Stephanie Aurora Lundquist, a mother of three children attending FCPS, wasn't having it. She blasted the district's leaders for what she called their "anti-Christian bias" — and she's got receipts that go back years.
This isn't the first time Fairfax County has played this game. In 2022, the school board voted to decouple spring break from Easter. Not move it for logistical reasons. Decouple it. As in: we don't want this break associated with that holiday anymore. Then, in 2024, the Fairfax County Board of Supervisors voted to commemorate Transgender Visibility Day on Easter Sunday. Because of course they did.
See the pattern yet?
FCPS released a statement so packed with bureaucratic fluff it could fill a semester of administrative bloat. They said they're "committed to developing an academic calendar that works best for students, staff and families" and that "calendar development is a complex process that involves balancing many different parameters to create a successful framework that prioritizes teaching and learning and exceeds state-required instructional hours as we continue to provide a world-class education for students." That's a lot of words to avoid saying "we put killing Christmas on a survey."
The school board has already been making moves on the calendar. In April, they voted 8-1 with 3 abstentions to add Veterans Day as a holiday, 5-1 with 6 abstentions to cap elementary early release days from 12 down to 8, and a motion to add Indigenous Peoples Day failed 7-4 with 1 abstention. So they'll debate Indigenous Peoples Day with a straight face but float scrapping Christmas like it's a reasonable trade-off.

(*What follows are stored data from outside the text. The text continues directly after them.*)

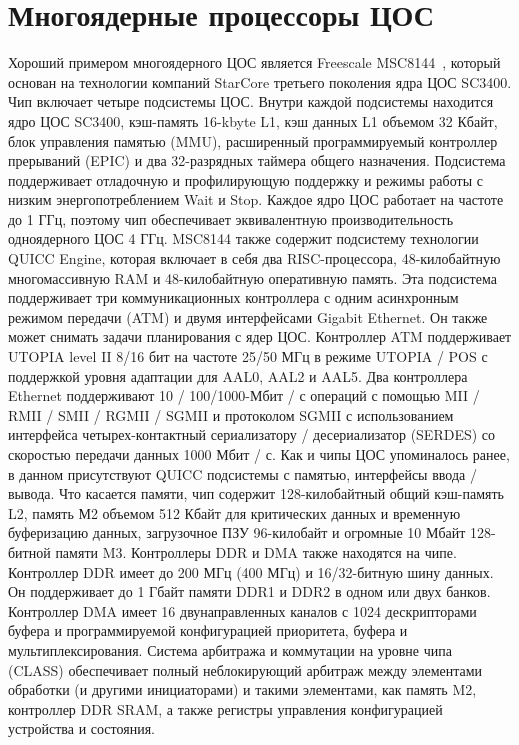 \section{Многоядерные процессоры ЦОС}

Хороший примером многоядерного ЦОС является Freescale MSC8144~\cite{freescale_data_sheet}, который основан на технологии компаний StarCore третьего поколения ядра ЦОС SC3400.
Чип включает четыре подсистемы ЦОС. Внутри каждой подсистемы находится ядро ЦОС SC3400, кэш-память 16-kbyte L1, кэш данных L1 объемом 32 Кбайт, блок управления памятью (MMU), расширенный программируемый контроллер прерываний (EPIC) и два 32-разрядных таймера общего назначения. Подсистема поддерживает отладочную и профилирующую поддержку и режимы работы с низким энергопотреблением Wait и Stop. Каждое ядро ЦОС работает на частоте до 1 ГГц, поэтому чип обеспечивает эквивалентную производительность одноядерного ЦОС 4 ГГц. 
MSC8144 также содержит подсистему технологии QUICC Engine, которая включает в себя два RISC-процессора, 48-килобайтную многомассивную RAM и 48-килобайтную оперативную память. Эта подсистема поддерживает три коммуникационных контроллера с одним асинхронным режимом передачи (ATM) и двумя интерфейсами Gigabit Ethernet. Он также может снимать задачи планирования с ядер ЦОС. 
Контроллер ATM поддерживает UTOPIA level II 8/16 бит на частоте 25/50 МГц в режиме UTOPIA / POS с поддержкой уровня адаптации для AAL0, AAL2 и AAL5. Два контроллера Ethernet поддерживают 10 / 100/1000-Мбит / с операций с помощью MII / RMII / SMII / RGMII / SGMII и протоколом SGMII с использованием интерфейса четырех-контактный сериализатору / десериализатор (SERDES) со скоростью передачи данных 1000 Мбит / с. 
Как и чипы ЦОС упоминалось ранее, в данном присутствуют QUICC подсистемы с памятью, интерфейсы ввода / вывода. Что касается памяти, чип содержит 128-килобайтный общий кэш-память L2, память М2 объемом 512 Кбайт для критических данных и временную буферизацию данных, загрузочное ПЗУ 96-килобайт и огромные 10 Мбайт 128-битной памяти M3. 
Контроллеры DDR и DMA также находятся на чипе. Контроллер DDR имеет до 200 МГц (400 МГц) и 16/32-битную шину данных. Он поддерживает до 1 Гбайт памяти DDR1 и DDR2 в одном или двух банков. Контроллер DMA имеет 16 двунаправленных каналов с 1024 дескрипторами буфера и программируемой конфигурацией приоритета, буфера и мультиплексирования. 
Система арбитража и коммутации на уровне чипа (CLASS) обеспечивает полный неблокирующий арбитраж между элементами обработки (и другими инициаторами) и такими элементами, как память M2, контроллер DDR SRAM, а также регистры управления конфигурацией устройства и состояния. 
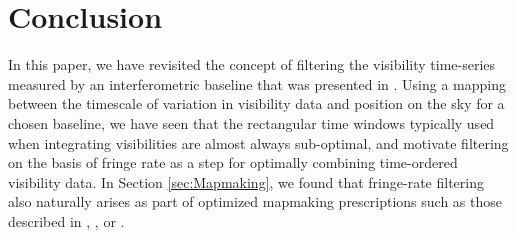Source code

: \documentclass[twocolumn,apj,numberedappendix]{emulateapj}
\newcommand{\vis}{\mathbf{v}}
\newcommand{\A}{\mathbf{A}}
\newcommand{\N}{\mathbf{N}}
\begin{document}
%

\section{Conclusion}
\label{sec:conclusion}

In this paper, we have revisited the concept of filtering the visibility time-series
measured by an interferometric baseline that was presented in \citet{parsons_backer2009}.
Using a mapping between the timescale of variation in visibility data and position
on the sky for a chosen baseline, we have seen that the rectangular time windows typically
used when integrating visibilities are almost always sub-optimal, and motivate 
filtering on the basis of fringe rate
as a step for optimally combining time-ordered visibility data.  In Section \ref{sec:Mapmaking}, we found
that fringe-rate filtering also naturally arises as part of optimized mapmaking prescriptions such as those
described in \citet{T97mapmaking}, \citet{morales_matejek2009}, or \citet{dillon_et_al2015}.
\end{document}
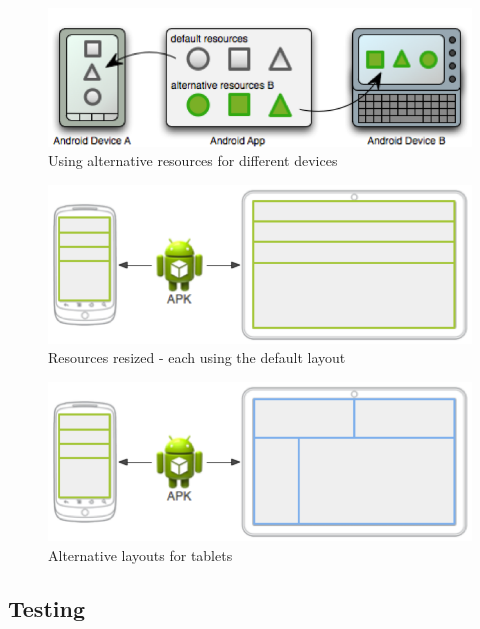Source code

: \begin{figure}[H]%
\centering
\includegraphics[width=\textwidth]{images/res_separate}
\caption{Using alternative resources for different devices}
\label{fig:res_separate}
\end{figure}


\begin{figure}[H]%
\centering
\includegraphics[width=\textwidth]{images/res-layout-default}
\caption{Resources resized - each using the default layout}
\label{fig:res-layout-defaultt}
\end{figure}

\begin{figure}[H]%
\centering
\includegraphics[width=\textwidth]{images/res-layout-alt}
\caption{Alternative layouts for tablets}
\label{fig:res-layout-alt}
\end{figure}

\subsection{Testing}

Parents across the county are now rallying against what they see as a deliberate pattern of marginalizing Christian holidays in public school scheduling.
Here's the thing they keep pretending isn't obvious: nobody floats "eliminating religious holidays" and then acts shocked when Christians take it personally. You don't accidentally put Christmas on the chopping block. You don't accidentally decouple Easter from spring break. You don't accidentally schedule Transgender Visibility Day on Easter. At some point, "coincidence" stops being a defense and "intent" starts being the only word that fits.
The survey closes June 22. Something tells me Fairfax County is about to hear from a lot of parents who celebrate Christmas — and vote.